▶ **Stored entries**
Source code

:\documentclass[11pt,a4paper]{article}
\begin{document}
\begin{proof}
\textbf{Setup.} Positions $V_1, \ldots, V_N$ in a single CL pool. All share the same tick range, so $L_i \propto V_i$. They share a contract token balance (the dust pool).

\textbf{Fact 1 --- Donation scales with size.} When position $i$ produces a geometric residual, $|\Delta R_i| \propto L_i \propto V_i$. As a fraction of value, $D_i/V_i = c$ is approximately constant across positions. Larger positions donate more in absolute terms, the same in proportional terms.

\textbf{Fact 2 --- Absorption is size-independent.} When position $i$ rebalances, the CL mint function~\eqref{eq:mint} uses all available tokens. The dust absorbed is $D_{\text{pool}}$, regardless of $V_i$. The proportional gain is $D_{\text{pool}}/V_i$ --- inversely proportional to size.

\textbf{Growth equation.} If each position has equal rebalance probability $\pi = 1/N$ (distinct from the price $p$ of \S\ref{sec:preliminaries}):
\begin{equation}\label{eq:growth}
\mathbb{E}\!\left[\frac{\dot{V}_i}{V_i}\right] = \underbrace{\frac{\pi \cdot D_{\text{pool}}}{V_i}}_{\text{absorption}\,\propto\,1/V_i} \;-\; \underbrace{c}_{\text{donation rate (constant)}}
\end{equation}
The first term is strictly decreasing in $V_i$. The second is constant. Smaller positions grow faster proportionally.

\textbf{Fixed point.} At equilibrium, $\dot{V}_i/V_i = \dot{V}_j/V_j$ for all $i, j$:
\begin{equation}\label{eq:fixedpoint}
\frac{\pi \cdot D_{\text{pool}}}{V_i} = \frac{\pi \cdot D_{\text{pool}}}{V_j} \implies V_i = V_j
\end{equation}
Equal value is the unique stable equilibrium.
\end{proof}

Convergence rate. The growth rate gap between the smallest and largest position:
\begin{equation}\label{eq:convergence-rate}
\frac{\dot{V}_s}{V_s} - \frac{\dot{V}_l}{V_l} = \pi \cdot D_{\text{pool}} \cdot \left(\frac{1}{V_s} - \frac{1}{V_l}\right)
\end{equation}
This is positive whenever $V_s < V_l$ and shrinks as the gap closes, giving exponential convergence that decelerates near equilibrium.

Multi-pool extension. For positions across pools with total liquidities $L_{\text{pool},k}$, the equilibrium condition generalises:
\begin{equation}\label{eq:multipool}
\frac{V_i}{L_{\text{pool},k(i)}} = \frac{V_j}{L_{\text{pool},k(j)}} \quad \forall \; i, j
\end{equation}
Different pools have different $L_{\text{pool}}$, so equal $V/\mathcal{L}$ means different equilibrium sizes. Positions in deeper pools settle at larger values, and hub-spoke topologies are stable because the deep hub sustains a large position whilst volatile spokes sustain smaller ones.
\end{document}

▶ **Work instructions**
In the entries above, locate every line with the word "propto" and copy it.

▶ **Solution to this task**
\textbf{Setup.} Positions $V_1, \ldots, V_N$ in a single CL pool. All share the same tick range, so $L_i \propto V_i$. They share a contract token balance (the dust pool).
\textbf{Fact 1 --- Donation scales with size.} When position $i$ produces a geometric residual, $|\Delta R_i| \propto L_i \propto V_i$. As a fraction of value, $D_i/V_i = c$ is approximately constant across positions. Larger positions donate more in absolute terms, the same in proportional terms.
\mathbb{E}\!\left[\frac{\dot{V}_i}{V_i}\right] = \underbrace{\frac{\pi \cdot D_{\text{pool}}}{V_i}}_{\text{absorption}\,\propto\,1/V_i} \;-\; \underbrace{c}_{\text{donation rate (constant)}}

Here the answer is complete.